▶ [What is required] Find the line with "evolutionary point of" in the entries below, then reproduce it and every line after it down to and including the line with "front, but is", exactly.

▶ [Records to process]

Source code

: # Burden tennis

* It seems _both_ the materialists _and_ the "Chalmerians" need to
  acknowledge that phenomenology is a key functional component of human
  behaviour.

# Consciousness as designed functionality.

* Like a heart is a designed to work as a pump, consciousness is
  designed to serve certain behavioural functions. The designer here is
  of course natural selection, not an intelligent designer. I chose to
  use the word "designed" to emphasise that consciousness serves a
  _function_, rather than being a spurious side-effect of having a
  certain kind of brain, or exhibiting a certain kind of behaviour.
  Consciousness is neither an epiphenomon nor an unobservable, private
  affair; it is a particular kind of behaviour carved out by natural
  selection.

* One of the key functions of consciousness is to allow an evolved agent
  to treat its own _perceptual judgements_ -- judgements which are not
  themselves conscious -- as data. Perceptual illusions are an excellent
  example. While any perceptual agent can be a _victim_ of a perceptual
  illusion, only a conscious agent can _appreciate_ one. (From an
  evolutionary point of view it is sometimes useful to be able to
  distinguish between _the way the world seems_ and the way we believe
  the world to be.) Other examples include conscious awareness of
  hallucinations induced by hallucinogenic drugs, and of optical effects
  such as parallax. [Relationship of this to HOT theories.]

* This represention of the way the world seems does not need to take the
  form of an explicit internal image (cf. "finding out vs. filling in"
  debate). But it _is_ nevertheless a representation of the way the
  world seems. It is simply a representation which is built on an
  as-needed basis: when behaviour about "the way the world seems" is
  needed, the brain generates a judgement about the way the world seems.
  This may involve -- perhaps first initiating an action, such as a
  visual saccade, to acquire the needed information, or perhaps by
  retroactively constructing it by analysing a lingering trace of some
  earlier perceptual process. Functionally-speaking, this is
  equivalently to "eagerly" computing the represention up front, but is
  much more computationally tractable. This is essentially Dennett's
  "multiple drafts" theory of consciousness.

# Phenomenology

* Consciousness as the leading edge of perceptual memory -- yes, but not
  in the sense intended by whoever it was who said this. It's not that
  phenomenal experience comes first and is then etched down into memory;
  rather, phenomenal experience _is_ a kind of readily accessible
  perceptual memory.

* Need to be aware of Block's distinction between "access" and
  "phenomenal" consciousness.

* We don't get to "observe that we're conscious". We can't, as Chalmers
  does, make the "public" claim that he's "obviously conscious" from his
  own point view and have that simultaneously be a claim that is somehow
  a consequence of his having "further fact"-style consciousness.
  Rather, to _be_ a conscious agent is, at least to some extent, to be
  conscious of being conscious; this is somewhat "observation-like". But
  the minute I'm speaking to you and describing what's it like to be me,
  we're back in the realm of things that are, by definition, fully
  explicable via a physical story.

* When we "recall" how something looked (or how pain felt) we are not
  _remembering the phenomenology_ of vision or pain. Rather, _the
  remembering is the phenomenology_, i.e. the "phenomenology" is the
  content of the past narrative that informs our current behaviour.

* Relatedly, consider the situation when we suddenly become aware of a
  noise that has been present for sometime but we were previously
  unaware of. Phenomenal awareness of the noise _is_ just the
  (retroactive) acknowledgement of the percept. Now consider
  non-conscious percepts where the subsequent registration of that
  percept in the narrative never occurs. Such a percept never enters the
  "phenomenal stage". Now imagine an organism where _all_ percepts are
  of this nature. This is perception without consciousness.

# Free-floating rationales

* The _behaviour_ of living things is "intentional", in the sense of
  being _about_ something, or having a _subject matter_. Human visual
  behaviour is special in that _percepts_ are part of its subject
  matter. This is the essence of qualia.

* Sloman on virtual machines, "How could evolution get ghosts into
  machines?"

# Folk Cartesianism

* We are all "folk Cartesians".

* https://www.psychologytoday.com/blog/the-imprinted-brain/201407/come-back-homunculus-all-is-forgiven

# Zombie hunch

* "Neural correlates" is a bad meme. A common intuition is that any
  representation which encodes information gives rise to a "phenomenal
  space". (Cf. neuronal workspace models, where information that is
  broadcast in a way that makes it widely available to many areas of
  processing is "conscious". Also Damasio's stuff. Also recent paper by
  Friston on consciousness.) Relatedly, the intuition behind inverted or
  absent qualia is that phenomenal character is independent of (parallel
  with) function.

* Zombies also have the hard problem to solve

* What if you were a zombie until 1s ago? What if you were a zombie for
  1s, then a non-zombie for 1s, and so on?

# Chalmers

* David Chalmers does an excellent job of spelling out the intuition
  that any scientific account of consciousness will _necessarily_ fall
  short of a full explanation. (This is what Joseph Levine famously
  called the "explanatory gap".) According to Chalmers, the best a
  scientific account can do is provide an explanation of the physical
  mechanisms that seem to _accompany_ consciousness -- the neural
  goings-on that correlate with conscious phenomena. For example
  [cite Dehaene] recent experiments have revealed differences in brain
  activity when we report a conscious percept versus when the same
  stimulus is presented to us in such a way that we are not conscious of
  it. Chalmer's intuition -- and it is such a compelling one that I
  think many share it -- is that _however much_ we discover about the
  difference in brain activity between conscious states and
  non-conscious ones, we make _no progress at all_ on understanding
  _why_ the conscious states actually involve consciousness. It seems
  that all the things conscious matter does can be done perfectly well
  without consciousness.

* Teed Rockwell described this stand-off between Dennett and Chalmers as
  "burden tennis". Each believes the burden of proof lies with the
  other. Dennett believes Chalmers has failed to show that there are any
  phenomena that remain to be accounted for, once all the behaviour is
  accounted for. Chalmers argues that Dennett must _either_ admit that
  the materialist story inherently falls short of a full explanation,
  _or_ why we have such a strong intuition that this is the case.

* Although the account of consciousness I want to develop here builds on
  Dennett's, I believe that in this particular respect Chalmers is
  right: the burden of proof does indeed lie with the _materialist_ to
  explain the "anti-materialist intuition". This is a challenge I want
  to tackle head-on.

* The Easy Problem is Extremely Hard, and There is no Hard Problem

▶ [Response box]
  evolutionary point of view it is sometimes useful to be able to
  distinguish between _the way the world seems_ and the way we believe
  the world to be.) Other examples include conscious awareness of
  hallucinations induced by hallucinogenic drugs, and of optical effects
  such as parallax. [Relationship of this to HOT theories.]

* This represention of the way the world seems does not need to take the
  form of an explicit internal image (cf. "finding out vs. filling in"
  debate). But it _is_ nevertheless a representation of the way the
  world seems. It is simply a representation which is built on an
  as-needed basis: when behaviour about "the way the world seems" is
  needed, the brain generates a judgement about the way the world seems.
  This may involve -- perhaps first initiating an action, such as a
  visual saccade, to acquire the needed information, or perhaps by
  retroactively constructing it by analysing a lingering trace of some
  earlier perceptual process. Functionally-speaking, this is
  equivalently to "eagerly" computing the represention up front, but is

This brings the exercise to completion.